A majority of New York voters do not want Gov. Andrew Cuomo to resign. An even bigger majority believe he continues to provide solid leadership overall on the COVID-19 pandemic, though they are skeptical of how he handled nursing home data. 

But a growing number of voters in New York hold an increasingly unfavorable view of the governor and, according to a Siena College poll released this week, more voters believe he committed sexual harassment. The new numbers underscore how Cuomo's problems this year are seeping into the minds of voters. 

"A poll is a snap shot in time. Voters bring to it what they know, what they see at that time," said Siena College pollster Steve Greenberg. "There's still been a lot of coverage of the previous allegations and more voters have heard a lot about it." 

The word "embattled" is attached to the three-term Democrat these days, but that word fails to underscore the depths of the problems Cuomo is facing in Albany these days. 

He is dealing with a growing number of investigations over the sexual harassment allegations and nursing home fatality data. The Democratic-led Assembly has launched an ongoing impeachment investigation that is probing seemingly every controversy confronting the governor. 

On Monday, the latest shoe to drop was the referral by Comptroller Tom DiNapoli to Attorney General Letitia James to investigate whether state resources were used to develop a book about the pandemic. 

The book deal was reportedly worth $4 million; Cuomo is yet to reveal how much he earned from the book, though plans to once again release his tax returns, as he does every year. 

Cuomo in all instances has denied any wrondgoing. And on Monday, his senior advisor lashed out at the idea of an investigation over the book, suggesting it was politically motivated, seizing on scattered discussions in Albany that DiNapoli and James would consider running for governor one day. 

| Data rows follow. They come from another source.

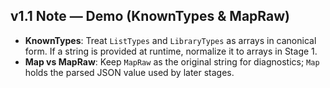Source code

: <!-- 08-json-contracts-proposal.md -->
<!-- Target: docs/08-json-contracts.md -->

## v1.1 Note — Demo (KnownTypes & MapRaw)
- **KnownTypes**: Treat `ListTypes` and `LibraryTypes` as arrays in canonical form. If a string is provided at runtime, normalize it to arrays in Stage 1.
- **Map vs MapRaw**: Keep `MapRaw` as the original string for diagnostics; `Map` holds the parsed JSON value used by later stages.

The statement was a sharp corner turn from what has been a stock answer from the governor and his supporters: Let the investigations play out and let the attorney general do her job. James's office is separately investigating the sexual harassment allegations (it's also not the first time in history an attorney general with presumed aspirations for higher office has investigated a sitting governor, as Cuomo himself may recall). 

And the storm facing Cuomo seems to worsen every other day. The scrutiny over the book is just the latest in a drumbeat of news for Cuomo since January. Top advisors helped him review the book, "American Crisis: Leadership Lessons from the COVID-19 Pandemic," and Cuomo on Monday said these aides worked on a volunteer basis. 

Not everyone is convinced, including the Washington, D.C.-based good-government organization CREW, which filed a complaint over the governor's use of campaign resources to promote the book. 

"We do seem to have a pattern of Governor Cuomo and those around him using whatever resources were available to them, whether it was government resources or campaign resources, to write the governor's book or promote the governor's book, and that's not how these things were supposed to work," said the group's president, Noah Bookbinder. 

Cuomo did not betray much concern about the latest public polling on Monday.

"They do these polls all the time. To tell you the truth, I don't put too much stock into them," he said. "They go up, they go down."